即座に影が走るとオッサンの間にデルガとアグリード立ち塞がっていた。
「あ?なんだてめぇら?にぃちゃんの方は兎も角そっちのねぇちゃんは別嬪さんだなぁ?」
その口が汚く歪む
「おいガキ。こっちのねぇちゃんを貸せ、そうしたら今の無礼は許してやる」
「……は?貸せ?」
「分かんねぇのか。酌をしろって言ってんだよ!!」
(デルガを貸せ?)
「オッサン…何故『貸せ』なんだ?お願いして見ればいいだろう?」
「ごちゃごちゃうるせぇなぁ。女なんて消耗品みたいなもんだろうがクソガキ!」
「「っっ!!主こいつを斬らせてーーーー」」
殺気が爆発的に溢れ空間を支配した。
「お前、デルガを消耗品扱いか?」
(殺して……いいかな)
一歩踏み出す、オッサンが一歩後退する
「デルガは大切な家族なんだよ」
一歩踏み出す、オッサンはニ步後退した。
「殺される覚悟はあるのか?」
また一歩踏み出す、オッサンが一歩後退すると自身の脚に引っかかり尻餅をつく
その隙に一気に間を胸ぐらを掴んで顔を引き寄せる。
「俺の家族を侮辱したんだ。

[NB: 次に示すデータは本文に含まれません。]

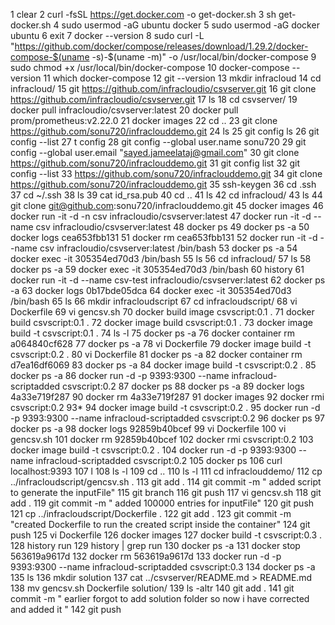  1  clear
    2  curl -fsSL https://get.docker.com -o get-docker.sh
    3  sh get-docker.sh
    4  sudo usermod -aG ubuntu docker
    5  sudo usermod -aG docker ubuntu
    6  exit
    7  docker --version
    8  sudo curl -L "https://github.com/docker/compose/releases/download/1.29.2/docker-compose-$(uname -s)-$(uname -m)" -o /usr/local/bin/docker-compose
    9  sudo chmod +x /usr/local/bin/docker-compose
   10  docker-compose --version
   11  which docker-compose
   12  git --version
   13  mkdir infracloud
   14  cd infracloud/
   15  git https://github.com/infracloudio/csvserver.git
   16  git clone https://github.com/infracloudio/csvserver.git
   17  ls
   18  cd csvserver/
   19  docker pull infracloudio/csvserver:latest
   20  docker pull prom/prometheus:v2.22.0
   21  docker images
   22  cd ..
   23  git clone https://github.com/sonu720/infraclouddemo.git
   24  ls
   25  git config ls
   26  git config --list
   27  t config
   28  git config --global user.name sonu720
   29  git config --global user.email "sayed.jameelataj@gmail.com"
   30  git clone https://github.com/sonu720/infraclouddemo.git
   31  git config list
   32  git config --list
   33  https://github.com/sonu720/infraclouddemo.git
   34  git clone https://github.com/sonu720/infraclouddemo.git
   35  ssh-keygen
   36  cd .ssh
   37  cd ~/.ssh
   38  ls
   39  cat id_rsa.pub
   40  cd ..
   41  ls
   42  cd infracloud/
   43  ls
   44  git clone git@github.com:sonu720/infraclouddemo.git
   45  docker images
   46  docker run -it -d -n csv infracloudio/csvserver:latest
   47  docker run -it -d --name csv infracloudio/csvserver:latest
   48  docker ps
   49  docker ps -a
   50  docker logs cea653fbb131
   51  docker rm cea653fbb131
   52  docker run -it -d --name csv infracloudio/csvserver:latest /bin/bash
   53  docker ps -a
   54  docker exec -it 305354ed70d3 /bin/bash
   55  ls
   56  cd infracloud/
   57  ls
   58  docker ps -a
   59  docker exec -it 305354ed70d3 /bin/bash
   60  history
   61  docker run -it -d --name csv-test infracloudio/csvserver:latest
   62  docker ps -a
   63  docker logs 0b17bde05dca
   64  docker exec -it 305354ed70d3 /bin/bash
   65  ls
   66  mkdir infracloudscript
   67  cd infracloudscript/
   68  vi Dockerfile
   69  vi gencsv.sh
   70  docker build image csvscript:0.1 .
   71  docker build csvscript:0.1 .
   72  docker image build csvscript:0.1 .
   73  docker image build -t csvscript:0.1 .
   74  ls -l
   75  docker ps -a
   76  docker container rm a064840cf628
   77  docker ps -a
   78  vi Dockerfile
   79  docker image build -t csvscript:0.2 .
   80  vi Dockerfile
   81  docker ps -a
   82  docker container rm d7ea16df6069
   83  docker ps -a
   84  docker image build -t csvscript:0.2 .
   85  docker ps -a
   86  docker run -d -p 9393:9300 --name infracloud-scriptadded csvscript:0.2
   87  docker ps
   88  docker ps -a
   89  docker logs 4a33e719f287
   90  docker rm 4a33e719f287
   91  docker images
   92  docker rmi csvscript:0.2
   93*
   94  docker image build -t csvscript:0.2 .
   95  docker run -d -p 9393:9300 --name infracloud-scriptadded csvscript:0.2
   96  docker ps
   97  docker ps -a
   98  docker logs 92859b40bcef
   99  vi Dockerfile
  100  vi gencsv.sh
  101  docker rm 92859b40bcef
  102  docker rmi csvscript:0.2
  103  docker image build -t csvscript:0.2 .
  104  docker run -d -p 9393:9300 --name infracloud-scriptadded csvscript:0.2
  105  docker ps
  106  curl localhost:9393
  107  l
  108  ls -l
  109  cd ..
  110  ls -l
  111  cd infraclouddemo/
  112  cp ../infracloudscript/gencsv.sh .
  113  git add .
  114  git commit -m " added script to generate the inputFile"
  115  git branch
  116  git push
  117  vi gencsv.sh
  118  git add .
  119  git commit -m " added 100000 entries for inputFile"
  120  git push
  121  cp ../infracloudscript/Dockerfile .
  122  git add .
  123  git commit -m "created Dockerfile to run the created script inside the container"
  124  git push
  125  vi Dockerfile
  126  docker images
  127  docker build -t csvscript:0.3 .
  128  history run
  129  history | grep run
  130  docker ps -a
  131  docker stop 563619a9617d
  132  docker rm 563619a9617d
  133  docker run -d -p 9393:9300 --name infracloud-scriptadded csvscript:0.3
  134  docker ps -a
  135  ls
  136  mkdir solution
  137  cat ../csvserver/README.md > README.md
  138  mv gencsv.sh Dockerfile solution/
  139  ls -altr
  140  git add .
  141  git commit -m " earlier forgot to add solution folder so now i have corrected and added it "
  142  git push

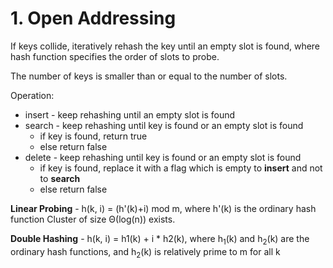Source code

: # 1. Open Addressing
If keys collide, iteratively rehash the key until an empty slot is found, where hash function specifies the order of slots to probe.

The number of keys is smaller than or equal to the number of slots.

Operation:  
* insert - keep rehashing until an empty slot is found
* search - keep rehashing until key is found or an empty slot is found
  * if key is found, return true
  * else return false
* delete - keep rehashing until key is found or an empty slot is found
  * if key is found, replace it with a flag which is empty to **insert** and not to **search**
  * else return false

**Linear Probing** - h(k, i) = (h'(k)+i) mod m, where h'(k) is the ordinary hash function
Cluster of size Θ(log(n)) exists.

**Double Hashing** - h(k, i) = h1(k) + i * h2(k), where h<sub>1</sub>(k) and h<sub>2</sub>(k) are the ordinary hash functions, and h<sub>2</sub>(k) is relatively prime to m for all k
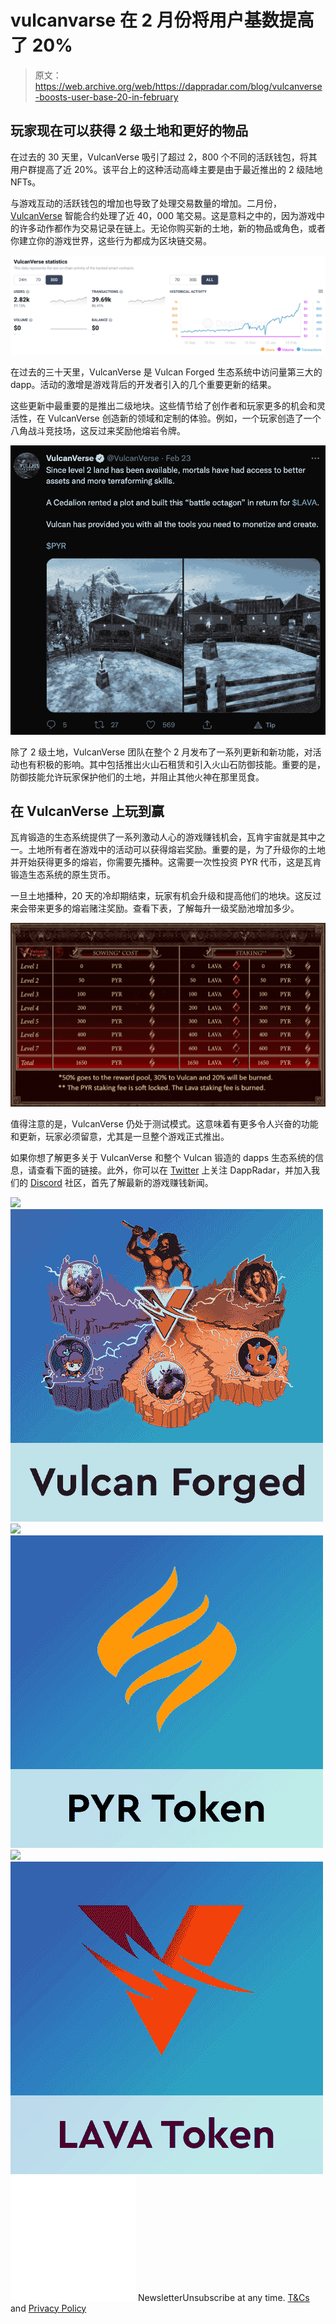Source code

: # vulcanvarse 在 2 月份将用户基数提高了 20%

> 原文：<https://web.archive.org/web/https://dappradar.com/blog/vulcanverse-boosts-user-base-20-in-february>

## 玩家现在可以获得 2 级土地和更好的物品

在过去的 30 天里，VulcanVerse 吸引了超过 2，800 个不同的活跃钱包，将其用户群提高了近 20%。该平台上的这种活动高峰主要是由于最近推出的 2 级陆地 NFTs。

与游戏互动的活跃钱包的增加也导致了处理交易数量的增加。二月份， [VulcanVerse](https://web.archive.org/web/20221001231912/https://dappradar.com/vulcanforged/games/vulcanverse) 智能合约处理了近 40，000 笔交易。这是意料之中的，因为游戏中的许多动作都作为交易记录在链上。无论你购买新的土地，新的物品或角色，或者你建立你的游戏世界，这些行为都成为区块链交易。

![](img/e09f84cd0d625bbe3a4599b78183050d.png)

在过去的三十天里，VulcanVerse 是 Vulcan Forged 生态系统中访问量第三大的 dapp。活动的激增是游戏背后的开发者引入的几个重要更新的结果。

这些更新中最重要的是推出二级地块。这些情节给了创作者和玩家更多的机会和灵活性，在 VulcanVerse 创造新的领域和定制的体验。例如，一个玩家创造了一个八角战斗竞技场，这反过来奖励他熔岩令牌。

![](img/aed5d75cee70eb7f4607173a402b190b.png)

除了 2 级土地，VulcanVerse 团队在整个 2 月发布了一系列更新和新功能，对活动也有积极的影响。其中包括推出火山石租赁和引入火山石防御技能。重要的是，防御技能允许玩家保护他们的土地，并阻止其他火神在那里觅食。

## 在 VulcanVerse 上玩到赢

瓦肯锻造的生态系统提供了一系列激动人心的游戏赚钱机会，瓦肯宇宙就是其中之一。土地所有者在游戏中的活动可以获得熔岩奖励。重要的是，为了升级你的土地并开始获得更多的熔岩，你需要先播种。这需要一次性投资 PYR 代币，这是瓦肯锻造生态系统的原生货币。

一旦土地播种，20 天的冷却期结束，玩家有机会升级和提高他们的地块。这反过来会带来更多的熔岩赌注奖励。查看下表，了解每升一级奖励池增加多少。

![](img/2bf1f7c03114010c00c0954c6f645b9c.png)

值得注意的是，VulcanVerse 仍处于测试模式。这意味着有更多令人兴奋的功能和更新，玩家必须留意，尤其是一旦整个游戏正式推出。

如果你想了解更多关于 VulcanVerse 和整个 Vulcan 锻造的 dapps 生态系统的信息，请查看下面的链接。此外，你可以在 [Twitter](https://web.archive.org/web/20221001231912/https://twitter.com/dappradar) 上关注 DappRadar，并加入我们的 [Discord](https://web.archive.org/web/20221001231912/https://discord.gg/4ybbssrHkm) 社区，首先了解最新的游戏赚钱新闻。

[](https://web.archive.org/web/20221001231912/https://dappradar.com/rankings/protocol/vulcanforged)[![](img/719c340e2ac03c9fef7e3cbe529c2738.png)<picture>![](img/742bd3a97934bef2ed5992af2001696b.png)</picture>](https://web.archive.org/web/20221001231912/https://dappradar.com/rankings/protocol/vulcanforged)[](https://web.archive.org/web/20221001231912/https://dappradar.com/hub/token/polygon/PYR/USDC)[![](img/719c340e2ac03c9fef7e3cbe529c2738.png)<picture>![](img/6bf89bc6c31bbcf47d1d88eb1886bb0d.png)</picture>](https://web.archive.org/web/20221001231912/https://dappradar.com/hub/token/polygon/PYR/USDC)[](https://web.archive.org/web/20221001231912/https://dappradar.com/hub/token/polygon/LAVA/USDC?from=0xb4666B7402D287347DbBDC4EA5b30E80C376c0B3)[![](img/719c340e2ac03c9fef7e3cbe529c2738.png)<picture>![](img/e7a4f270f54c7af922f52c10d21517ed.png)</picture>](https://web.archive.org/web/20221001231912/https://dappradar.com/hub/token/polygon/LAVA/USDC?from=0xb4666B7402D287347DbBDC4EA5b30E80C376c0B3)![](img/6d5a4a2d609c56e1a5771717e54ba759.png) NewsletterUnsubscribe at any time. [T&Cs](https://web.archive.org/web/20221001231912/https://dappradar.com/terms) and [Privacy Policy](https://web.archive.org/web/20221001231912/https://dappradar.com/privacy-policy)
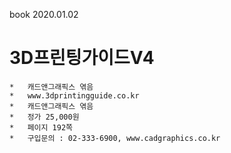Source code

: book 2020.01.02


#   3D프린팅가이드V4
    *   캐드앤그래픽스 엮음
    *   www.3dprintingguide.co.kr
    *   캐드앤그래픽스 엮음 
    *   정가 25,000원 
    *   페이지 192쪽
    *   구입문의 : 02-333-6900, www.cadgraphics.co.kr 



 


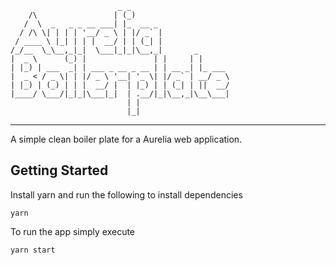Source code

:     
                            _ _                      
        /\                 | (_)                     
       /  \  _   _ _ __ ___| |_  __ _                
      / /\ \| | | | '__/ _ \ | |/ _` |               
     / ____ \ |_| | | |  __/ | | (_| |               
    /_/__  \_\__,_|_|  \___|_|_|\__,_|       _       
    |  _ \      (_) |               | |     | |      
    | |_) | ___  _| | ___ _ __ _ __ | | __ _| |_ ___ 
    |  _ < / _ \| | |/ _ \ '__| '_ \| |/ _` | __/ _ \
    | |_) | (_) | | |  __/ |  | |_) | | (_| | ||  __/
    |____/ \___/|_|_|\___|_|  | .__/|_|\__,_|\__\___|
                              | |                    
                              |_|                    
    
------------------------------------------------------

A simple clean boiler plate for a Aurelia web application.

## Getting Started

Install yarn and run the following to install dependencies

    yarn

To run the app simply execute

    yarn start
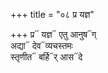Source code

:+++
title = "०८ प्र यज्ञ"

+++
प्र᳓ यज्ञ᳓ एतु आनुष᳓ग्  
अद्या᳓ देव᳓व्यचस्तमः  
स्तृणीत᳓ बर्हि᳓र् आस᳓दे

殺される覚悟を今からしろよ」
拳を力の限り握る
筋肉が膨れ上がり魔力が込められて見た目以上に頑丈なはずの服を破く。
それを見てオッサンは酔いが醒めたのか必死に謝る。
「すまん!すまんかった!!俺が悪かった!今日はドロップ率が悪くてヤケ酒してたんだそのせいだから!!!」
「知らん」
「死ね!!!!」
顔目掛けて拳を放つ
「「主!」」
デルガとアグリードの声が聞こえて振り下ろした拳を咄嗟にズラす。
ズドンッッ‼︎‼︎‼︎
拳はオッサンの顔に当たる事は無くハンター協会の壁に当たった。
激しい音と振動が協会全体に響く。
自分を容易に殺せる一撃を顔の直ぐ横を通った事を理解したオッサンの顔は見て分かるほどに真っ青だった。
オッサンを解放して受付に向かう。
「これ返す弁償。足りない分は俺がハンター協会に預けている分を差し引いておいてくれ」
封筒を返しそう伝えると真はデルガに声をかける。
「デルガ、ゲートを出してくれ」
「しかしここは人が……」
「心配してくれるのさ嬉しいけど、こんな気分の悪い事味わったんだ。今直ぐ家に帰りたい」
「分かりました」
バチバチバチィィ
ハンター協会の中に赤黒いゲートが現れる。
協会内にいたハンターの何人かは武器に手にした。
「帰るぞ」
真、デルガ、アグリードがゲートの中に入ると閉じて消えた。
ハンター協会内を支配するのは静寂だけだった。